Right. So the question is next steps on HIV program. So the plan is to complete the Phase II trial, the additional 12 subjects will complete the accrual and treatment of those patients this calendar year, we will have data out of that in first half of next year. What we've said is our goal before going into pivotal studies is to partner both the T-cell HIV program and the stem cell HIV program for pivotal studies and so that's really the next steps for us, the guidance.
Well they are sufficient if they are, if the outcomes are there, yes, and that's why you are doing the study.
Hi Edward, [Jim O'Carroll]. Can you give us a little bit more color on the relationship with Sigma-Aldrich and Dow Agro? I am sure the revenues from there pale in comparison to the human therapeutics, but what does it look like there financially now?

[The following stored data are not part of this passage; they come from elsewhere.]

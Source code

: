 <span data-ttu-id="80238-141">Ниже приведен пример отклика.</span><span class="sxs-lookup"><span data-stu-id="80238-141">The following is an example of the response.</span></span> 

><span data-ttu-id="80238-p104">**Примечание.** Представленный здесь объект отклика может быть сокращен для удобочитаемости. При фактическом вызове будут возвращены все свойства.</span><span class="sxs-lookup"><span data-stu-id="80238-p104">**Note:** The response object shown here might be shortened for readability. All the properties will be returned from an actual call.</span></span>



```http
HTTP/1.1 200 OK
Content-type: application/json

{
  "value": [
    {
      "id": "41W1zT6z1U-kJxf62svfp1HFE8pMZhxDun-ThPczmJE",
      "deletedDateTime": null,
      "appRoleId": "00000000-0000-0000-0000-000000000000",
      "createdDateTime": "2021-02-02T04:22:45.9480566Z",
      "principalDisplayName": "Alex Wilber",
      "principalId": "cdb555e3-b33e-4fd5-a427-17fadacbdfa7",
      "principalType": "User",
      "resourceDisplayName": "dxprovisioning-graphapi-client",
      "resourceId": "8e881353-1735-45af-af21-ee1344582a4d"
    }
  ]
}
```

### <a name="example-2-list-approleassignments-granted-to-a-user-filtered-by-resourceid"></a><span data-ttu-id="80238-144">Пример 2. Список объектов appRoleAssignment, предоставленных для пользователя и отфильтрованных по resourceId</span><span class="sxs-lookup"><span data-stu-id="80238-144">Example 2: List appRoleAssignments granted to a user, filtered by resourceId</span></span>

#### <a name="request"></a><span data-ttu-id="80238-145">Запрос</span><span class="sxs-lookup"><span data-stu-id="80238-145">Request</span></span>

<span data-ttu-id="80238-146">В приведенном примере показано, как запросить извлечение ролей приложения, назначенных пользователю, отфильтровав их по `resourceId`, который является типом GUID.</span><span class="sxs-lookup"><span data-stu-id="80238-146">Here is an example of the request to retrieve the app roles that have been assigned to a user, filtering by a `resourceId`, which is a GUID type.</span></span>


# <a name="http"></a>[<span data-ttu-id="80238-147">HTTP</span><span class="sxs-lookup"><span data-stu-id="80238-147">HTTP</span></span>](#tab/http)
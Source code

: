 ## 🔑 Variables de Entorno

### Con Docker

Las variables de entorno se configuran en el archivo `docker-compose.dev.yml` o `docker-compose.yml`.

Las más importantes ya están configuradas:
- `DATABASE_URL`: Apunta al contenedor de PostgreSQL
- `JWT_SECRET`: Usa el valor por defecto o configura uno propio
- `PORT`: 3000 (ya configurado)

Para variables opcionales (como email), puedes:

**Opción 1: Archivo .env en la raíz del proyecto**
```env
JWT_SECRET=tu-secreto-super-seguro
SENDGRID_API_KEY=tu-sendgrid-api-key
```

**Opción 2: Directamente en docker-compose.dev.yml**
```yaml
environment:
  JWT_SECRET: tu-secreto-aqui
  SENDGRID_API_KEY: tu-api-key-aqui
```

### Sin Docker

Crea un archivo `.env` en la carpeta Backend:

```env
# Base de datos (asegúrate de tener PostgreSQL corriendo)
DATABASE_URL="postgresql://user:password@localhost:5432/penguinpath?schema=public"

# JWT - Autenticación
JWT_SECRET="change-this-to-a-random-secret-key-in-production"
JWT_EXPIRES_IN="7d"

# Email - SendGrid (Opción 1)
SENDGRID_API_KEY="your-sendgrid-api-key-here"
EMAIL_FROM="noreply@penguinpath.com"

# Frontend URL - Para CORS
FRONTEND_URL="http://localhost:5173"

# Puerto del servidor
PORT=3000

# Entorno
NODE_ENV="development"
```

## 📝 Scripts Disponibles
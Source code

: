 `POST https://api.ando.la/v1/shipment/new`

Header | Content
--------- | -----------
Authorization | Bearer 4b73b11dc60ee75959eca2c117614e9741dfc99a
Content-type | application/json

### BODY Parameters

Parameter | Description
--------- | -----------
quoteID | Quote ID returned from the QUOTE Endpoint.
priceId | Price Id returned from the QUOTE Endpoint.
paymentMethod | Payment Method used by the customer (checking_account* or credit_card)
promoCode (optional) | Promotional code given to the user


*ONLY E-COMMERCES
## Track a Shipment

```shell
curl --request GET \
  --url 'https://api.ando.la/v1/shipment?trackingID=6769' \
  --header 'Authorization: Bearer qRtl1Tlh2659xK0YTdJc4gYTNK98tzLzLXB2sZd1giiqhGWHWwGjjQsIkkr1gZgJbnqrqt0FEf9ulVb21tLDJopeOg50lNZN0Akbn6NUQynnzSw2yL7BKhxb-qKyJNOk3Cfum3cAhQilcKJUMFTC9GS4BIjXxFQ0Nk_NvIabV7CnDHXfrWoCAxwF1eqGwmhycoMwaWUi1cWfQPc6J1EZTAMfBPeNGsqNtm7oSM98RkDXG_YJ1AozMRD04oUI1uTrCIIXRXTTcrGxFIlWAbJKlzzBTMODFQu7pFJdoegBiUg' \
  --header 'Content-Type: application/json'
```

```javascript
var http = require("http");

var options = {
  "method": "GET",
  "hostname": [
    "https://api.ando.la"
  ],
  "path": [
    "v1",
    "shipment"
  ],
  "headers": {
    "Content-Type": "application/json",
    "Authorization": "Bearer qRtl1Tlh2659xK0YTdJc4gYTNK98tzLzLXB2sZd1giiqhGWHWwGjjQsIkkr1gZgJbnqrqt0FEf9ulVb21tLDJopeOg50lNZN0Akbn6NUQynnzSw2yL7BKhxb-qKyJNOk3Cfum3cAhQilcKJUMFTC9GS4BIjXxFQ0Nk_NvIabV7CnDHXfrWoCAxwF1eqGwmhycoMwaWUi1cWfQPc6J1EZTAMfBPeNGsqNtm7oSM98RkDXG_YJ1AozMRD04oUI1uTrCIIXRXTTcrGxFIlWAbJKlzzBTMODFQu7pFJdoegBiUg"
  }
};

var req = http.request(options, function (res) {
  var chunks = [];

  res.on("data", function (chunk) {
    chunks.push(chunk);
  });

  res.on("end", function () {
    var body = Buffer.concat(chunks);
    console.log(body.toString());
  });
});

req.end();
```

The question has to do with our partnerships outside of human therapy, so start with Dow. The Dow partnership has gone extremely well. But I am going to say three years, maybe four years ago we really did a major technology transfer to Dow. And so they’re developing, using the science using it in crops our downstream income will come from product development in as they move through various commercial milestones, so milestones and royalties coming from Dow.
They’re not terribly vocal about where they are in all of this. And so it’s difficult to get a lot of visibility around it. But it’s going well and being applied. I’ll give you one quick example because of the specificity of zinc finger nucleases they’ve been able to achieve receive USDA conformation that crops modified with zinc finger nucleases because of the specificity are not going to be designated GMOs. So it gives you one example of zinc fingers is the gold standard in that area.
In the case of Sigma-Aldrich, the scope of their partnership is really in the research area. So research for reagents for genome-editing, engineered transgenic animal models, engineered cell lines and so on. That’s again a program where we received milestones based upon cumulative sales and royalties on product sales. It’s not a huge revenue generator for us and as other genome-editing, simpler genome-editing technologies come forward those will probably have the greatest impact in the research reagent space, primarily due to the ease of engineering but the lack of specificity.
Colin Bristow - Bank of America
I think we are out of time now. Thanks everyone and thanks to Edward.